Je m’assois à une terrasse en face de l’établissement et regarde le flux des élèves sortir par la petite porte en bois, jouant parfois des coudes, pour respirer l’air d’une liberté enfin retrouvée. C’est ce qui se lit en tout cas sur leurs visages.
Ils précipitent alors leur main à leur poche, ou à leur sac, pour se saisir de l’objet incarnant désormais ce sentiment de liberté, leur smartphone. Ils consultent alors leur profil Snapchat, Instagram, Twitter, Facebook, se prennent en photo pour « snaper » ce moment éphémère, et pourtant quotidien, de la fin des cours qu’ils envoient à leurs contacts, ces derniers répondant généralement par un snap de même nature.
J’observe ces jeunes connectés se regrouper en cercle pour s’esclaffer ensemble de la dernière vidéo publiée ou d’un snap reçu communément. Contrairement à ce qu’on pourrait croire, ils communiquent entre eux. Ils ne sont pas concentrés sur leur précieux objet connecté mais réagissent et interagissent mutuellement tout en continuant le “check” de leurs différents réseaux.
Car elle est bien là la différence entre ces jeunes et nous, les moins jeunes. Les adolescents sont capables de suivre plusieurs conversations différentes, qu’elles soient humaines ou numériques. Leur attention peut se porter sur plusieurs écrans simultanément sans se perdre dans le flux d’informations. Au final, il semblerait que ce soit uniquement le discours de leur parent qu’ils ne semblent pas intégrer lorsqu’ils sont occupés devant la télévision, l’ordinateur ou le téléphone. L’ironie de la parentalité !

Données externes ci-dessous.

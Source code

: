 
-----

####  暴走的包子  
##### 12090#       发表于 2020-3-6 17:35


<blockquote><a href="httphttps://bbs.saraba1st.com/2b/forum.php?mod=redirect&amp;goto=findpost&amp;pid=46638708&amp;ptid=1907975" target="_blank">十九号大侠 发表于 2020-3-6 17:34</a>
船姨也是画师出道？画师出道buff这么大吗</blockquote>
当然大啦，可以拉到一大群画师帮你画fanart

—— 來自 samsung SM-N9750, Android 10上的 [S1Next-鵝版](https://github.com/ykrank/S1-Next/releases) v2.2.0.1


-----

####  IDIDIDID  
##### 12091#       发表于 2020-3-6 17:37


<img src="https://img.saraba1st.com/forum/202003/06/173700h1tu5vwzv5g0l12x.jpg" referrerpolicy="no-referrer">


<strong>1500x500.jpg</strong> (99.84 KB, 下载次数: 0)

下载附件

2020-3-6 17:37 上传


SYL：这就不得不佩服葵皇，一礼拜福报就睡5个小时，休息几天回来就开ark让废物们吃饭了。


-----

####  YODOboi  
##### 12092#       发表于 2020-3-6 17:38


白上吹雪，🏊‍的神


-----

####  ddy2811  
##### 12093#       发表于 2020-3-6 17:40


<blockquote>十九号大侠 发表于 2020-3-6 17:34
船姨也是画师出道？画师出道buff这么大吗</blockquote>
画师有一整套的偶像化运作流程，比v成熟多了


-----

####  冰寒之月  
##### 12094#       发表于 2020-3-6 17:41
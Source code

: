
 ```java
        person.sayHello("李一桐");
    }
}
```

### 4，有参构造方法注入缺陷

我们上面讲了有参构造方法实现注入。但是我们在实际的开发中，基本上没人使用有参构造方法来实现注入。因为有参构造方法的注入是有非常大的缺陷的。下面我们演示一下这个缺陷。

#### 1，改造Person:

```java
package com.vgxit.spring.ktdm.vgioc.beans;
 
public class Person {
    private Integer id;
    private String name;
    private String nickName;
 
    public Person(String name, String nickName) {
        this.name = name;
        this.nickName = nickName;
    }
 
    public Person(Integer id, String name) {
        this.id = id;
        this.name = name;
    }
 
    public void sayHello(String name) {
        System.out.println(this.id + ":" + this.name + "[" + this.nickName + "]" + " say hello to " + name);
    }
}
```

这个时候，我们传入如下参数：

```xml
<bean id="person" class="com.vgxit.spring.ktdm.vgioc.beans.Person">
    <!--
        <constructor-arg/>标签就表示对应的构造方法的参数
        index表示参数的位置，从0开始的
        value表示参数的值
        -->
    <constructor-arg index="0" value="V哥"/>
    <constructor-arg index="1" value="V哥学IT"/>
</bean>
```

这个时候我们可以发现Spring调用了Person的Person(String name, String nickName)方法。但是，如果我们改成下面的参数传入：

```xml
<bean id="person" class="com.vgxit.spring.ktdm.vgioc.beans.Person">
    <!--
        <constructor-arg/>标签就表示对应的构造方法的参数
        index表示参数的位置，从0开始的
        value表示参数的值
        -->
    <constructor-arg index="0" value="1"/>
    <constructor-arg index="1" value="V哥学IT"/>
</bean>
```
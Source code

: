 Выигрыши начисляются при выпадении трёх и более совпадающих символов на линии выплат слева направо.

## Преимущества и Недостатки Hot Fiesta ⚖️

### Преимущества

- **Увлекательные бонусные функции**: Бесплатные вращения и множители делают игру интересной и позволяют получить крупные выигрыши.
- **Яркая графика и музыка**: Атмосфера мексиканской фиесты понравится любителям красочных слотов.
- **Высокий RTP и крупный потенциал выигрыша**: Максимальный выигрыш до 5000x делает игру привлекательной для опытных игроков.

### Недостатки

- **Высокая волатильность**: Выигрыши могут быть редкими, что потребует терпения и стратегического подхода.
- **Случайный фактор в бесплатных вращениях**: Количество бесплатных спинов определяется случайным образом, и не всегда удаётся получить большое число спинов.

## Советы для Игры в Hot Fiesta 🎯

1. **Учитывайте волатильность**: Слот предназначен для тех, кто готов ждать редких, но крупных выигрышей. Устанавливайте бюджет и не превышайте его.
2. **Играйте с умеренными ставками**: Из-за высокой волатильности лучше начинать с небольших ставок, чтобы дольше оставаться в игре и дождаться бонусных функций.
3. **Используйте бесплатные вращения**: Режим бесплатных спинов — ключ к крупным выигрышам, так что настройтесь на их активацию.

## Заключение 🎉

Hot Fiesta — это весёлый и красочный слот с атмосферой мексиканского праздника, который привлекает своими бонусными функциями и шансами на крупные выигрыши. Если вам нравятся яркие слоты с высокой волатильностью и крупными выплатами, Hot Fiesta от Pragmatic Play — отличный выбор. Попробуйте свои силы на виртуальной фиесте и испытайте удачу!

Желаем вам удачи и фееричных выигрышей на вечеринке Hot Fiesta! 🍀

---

Plus je les regarde et plus je me rends compte que cet objet n’est en réalité plus un objet mais la continuité de leur personne. Ils n’accordent plus tellement d’importance à la forme de l’objet, tous les smartphones se ressemblant de plus en plus, mais attribuent une importance vitale à la qualité de leur publication ainsi qu’à celles de leurs pairs. Leurs comptes sont le reflet de leur personnalité, de leur attentes, espoirs et déceptions. Ils ne se projettent plus dans le futur, à confirmer que nous même le faisions à leur âge, mais veulent le moment présent et surtout, le côté éphémère de l’instant. Snapchat est le premier représentant de ce désir.
Puis les élèves se séparent, partent dans des directions opposées afin de rentrer chez eux. De là, ils se retrouveront. Car la particularité de cette nouvelle génération, apportée par les smartphones, réside dans le fait qu’ils ne sont jamais seuls.